Lawmakers fear that lethal injection, once seen as a humane alternative, could be in danger as drug supplies run thin and states try new lethal concoctions with unpredictable, sometimes horrifying, results. A Guardian review of death penalty cases in Texas found that executions have taken an average of twenty minutes longer since the state switched from a three-drug combination to one drug, pentobarbital. This month, Ohio’s execution of Dennis McGuire using a new cocktail took twenty-five minutes, with witnesses reporting him “gasping and choking” for up to fifteen.
The new round of death penalty proposals highlights states’ commitment to the practice, as the US execution rate declines and European drug makers halt sales to corrections services on moral objections to capital punishment.
Two states, Missouri and Wyoming, are considering bills that would make the firing squad an option in executions. Wyoming State Senator Bruce Burns, a Republican, introduced a proposal on January 13 that would grant officials permission to use trained marksmen to execute inmates should lethal injection drugs become unavailable.
A week later, Republicans in Missouri introduced a similar proposal. State Representative Paul Fitzwater, a Republican co-sponsor, said the bill “is a statement to let people know we’re serious about [the death penalty].”

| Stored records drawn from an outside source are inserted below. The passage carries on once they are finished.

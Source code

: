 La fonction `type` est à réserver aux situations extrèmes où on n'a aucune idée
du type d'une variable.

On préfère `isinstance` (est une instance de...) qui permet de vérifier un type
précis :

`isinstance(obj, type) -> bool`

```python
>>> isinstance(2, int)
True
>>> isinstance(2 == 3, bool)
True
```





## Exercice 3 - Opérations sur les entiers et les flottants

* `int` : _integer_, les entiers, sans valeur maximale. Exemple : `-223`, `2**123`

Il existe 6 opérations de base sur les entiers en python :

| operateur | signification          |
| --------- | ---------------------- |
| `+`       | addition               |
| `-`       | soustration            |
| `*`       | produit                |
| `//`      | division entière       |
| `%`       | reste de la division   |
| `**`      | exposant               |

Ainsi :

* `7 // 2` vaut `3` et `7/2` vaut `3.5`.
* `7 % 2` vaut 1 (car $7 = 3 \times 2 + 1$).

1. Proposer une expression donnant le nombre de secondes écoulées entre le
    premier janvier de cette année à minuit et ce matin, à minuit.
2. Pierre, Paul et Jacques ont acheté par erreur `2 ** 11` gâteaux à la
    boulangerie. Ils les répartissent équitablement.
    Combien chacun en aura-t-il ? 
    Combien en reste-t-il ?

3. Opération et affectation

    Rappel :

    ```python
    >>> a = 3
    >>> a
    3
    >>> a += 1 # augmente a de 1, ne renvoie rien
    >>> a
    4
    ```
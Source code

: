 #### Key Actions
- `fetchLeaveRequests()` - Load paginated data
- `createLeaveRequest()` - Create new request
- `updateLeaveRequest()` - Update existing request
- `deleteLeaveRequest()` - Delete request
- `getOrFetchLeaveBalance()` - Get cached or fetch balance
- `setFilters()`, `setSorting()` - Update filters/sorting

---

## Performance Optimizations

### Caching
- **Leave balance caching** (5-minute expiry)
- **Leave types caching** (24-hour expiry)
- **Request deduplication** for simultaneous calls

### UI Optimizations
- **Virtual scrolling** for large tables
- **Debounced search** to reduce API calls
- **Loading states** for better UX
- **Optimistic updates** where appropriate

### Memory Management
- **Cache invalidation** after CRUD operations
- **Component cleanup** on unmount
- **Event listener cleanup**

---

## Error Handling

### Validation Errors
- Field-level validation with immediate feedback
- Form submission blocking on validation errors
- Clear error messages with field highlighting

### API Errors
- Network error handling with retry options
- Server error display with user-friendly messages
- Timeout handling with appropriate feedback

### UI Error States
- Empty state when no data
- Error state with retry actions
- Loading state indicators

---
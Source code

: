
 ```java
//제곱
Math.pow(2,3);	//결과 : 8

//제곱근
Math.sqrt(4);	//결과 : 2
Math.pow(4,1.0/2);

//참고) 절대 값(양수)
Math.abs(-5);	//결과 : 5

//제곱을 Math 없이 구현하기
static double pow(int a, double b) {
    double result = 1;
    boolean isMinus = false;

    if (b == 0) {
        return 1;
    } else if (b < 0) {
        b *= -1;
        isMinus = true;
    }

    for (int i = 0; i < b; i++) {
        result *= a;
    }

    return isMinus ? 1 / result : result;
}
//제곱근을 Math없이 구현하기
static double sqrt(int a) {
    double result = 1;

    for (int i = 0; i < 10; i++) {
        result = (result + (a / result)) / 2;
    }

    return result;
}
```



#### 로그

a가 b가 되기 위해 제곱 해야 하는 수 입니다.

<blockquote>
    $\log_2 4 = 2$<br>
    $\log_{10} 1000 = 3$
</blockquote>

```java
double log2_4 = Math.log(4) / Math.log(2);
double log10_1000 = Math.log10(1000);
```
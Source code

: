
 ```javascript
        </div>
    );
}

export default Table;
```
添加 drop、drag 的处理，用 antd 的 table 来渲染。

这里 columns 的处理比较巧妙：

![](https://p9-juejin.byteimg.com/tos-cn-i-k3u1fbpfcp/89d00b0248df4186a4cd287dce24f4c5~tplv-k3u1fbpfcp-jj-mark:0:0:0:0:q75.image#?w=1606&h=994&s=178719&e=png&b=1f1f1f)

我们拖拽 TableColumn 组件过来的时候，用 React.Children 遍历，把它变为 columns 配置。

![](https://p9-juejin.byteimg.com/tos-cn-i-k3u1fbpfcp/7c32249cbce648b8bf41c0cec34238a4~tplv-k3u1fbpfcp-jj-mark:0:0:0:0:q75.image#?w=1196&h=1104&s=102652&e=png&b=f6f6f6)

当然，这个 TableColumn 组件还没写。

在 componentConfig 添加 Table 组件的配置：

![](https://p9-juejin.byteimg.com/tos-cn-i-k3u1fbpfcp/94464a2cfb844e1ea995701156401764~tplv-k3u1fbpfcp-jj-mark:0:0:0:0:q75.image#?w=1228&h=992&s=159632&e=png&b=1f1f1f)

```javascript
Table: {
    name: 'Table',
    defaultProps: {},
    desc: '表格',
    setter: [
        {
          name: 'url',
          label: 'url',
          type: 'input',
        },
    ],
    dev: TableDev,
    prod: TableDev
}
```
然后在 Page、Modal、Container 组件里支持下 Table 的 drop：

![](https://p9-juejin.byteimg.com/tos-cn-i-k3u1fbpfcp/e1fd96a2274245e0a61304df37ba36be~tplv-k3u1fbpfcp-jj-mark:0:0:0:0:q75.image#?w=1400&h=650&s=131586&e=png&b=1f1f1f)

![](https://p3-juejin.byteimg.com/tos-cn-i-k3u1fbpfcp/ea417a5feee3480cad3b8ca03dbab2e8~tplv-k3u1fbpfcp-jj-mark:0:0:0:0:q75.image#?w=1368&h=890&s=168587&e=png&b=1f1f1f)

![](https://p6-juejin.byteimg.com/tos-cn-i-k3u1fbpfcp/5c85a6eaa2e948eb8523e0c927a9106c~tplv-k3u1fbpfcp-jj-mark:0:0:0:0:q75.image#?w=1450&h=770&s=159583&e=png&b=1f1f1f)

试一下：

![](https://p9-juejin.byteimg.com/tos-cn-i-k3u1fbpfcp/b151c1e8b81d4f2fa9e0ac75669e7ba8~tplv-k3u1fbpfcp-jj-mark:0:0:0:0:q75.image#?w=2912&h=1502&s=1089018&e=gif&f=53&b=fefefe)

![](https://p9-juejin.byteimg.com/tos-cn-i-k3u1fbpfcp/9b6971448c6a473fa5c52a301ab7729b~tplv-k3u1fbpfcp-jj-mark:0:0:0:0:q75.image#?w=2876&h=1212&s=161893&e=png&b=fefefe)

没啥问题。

According to the Death Penalty Information Center’s execution database, only three firing squad executions have taken place in modern US history, all of them in Utah. Utah is phasing out the practice, making Oklahoma the only state in the United States that currently allows the practice “if both lethal injection and electrocution are held unconstitutional.”
Laws in Arizona, Missouri and Wyoming currently allow lethal gas as a secondary method to lethal injection, although neither Missouri nor Wyoming owns a functional gas chamber. Missouri Attorney General Chris Koster has suggested building a new one. Addressing his firing squad bill, Wyoming Representative Burns argued that, compared with the gas chamber, the firing squad is a less cruel method of execution, as well as “one of the cheapest for the state.”
A bill in Virginia would grant the state permission to use electrocution if lethal injection drugs are not available. Virginia, along with Alabama, Arkansas, Florida, Kentucky, Oklahoma, South Carolina and Tennessee, currently gives inmates the option to choose between electrocution and lethal injection. The new proposal, introduced by Republican State Delegate Scott Surovel, would make Virginia is the only state that could default to electric chair executions.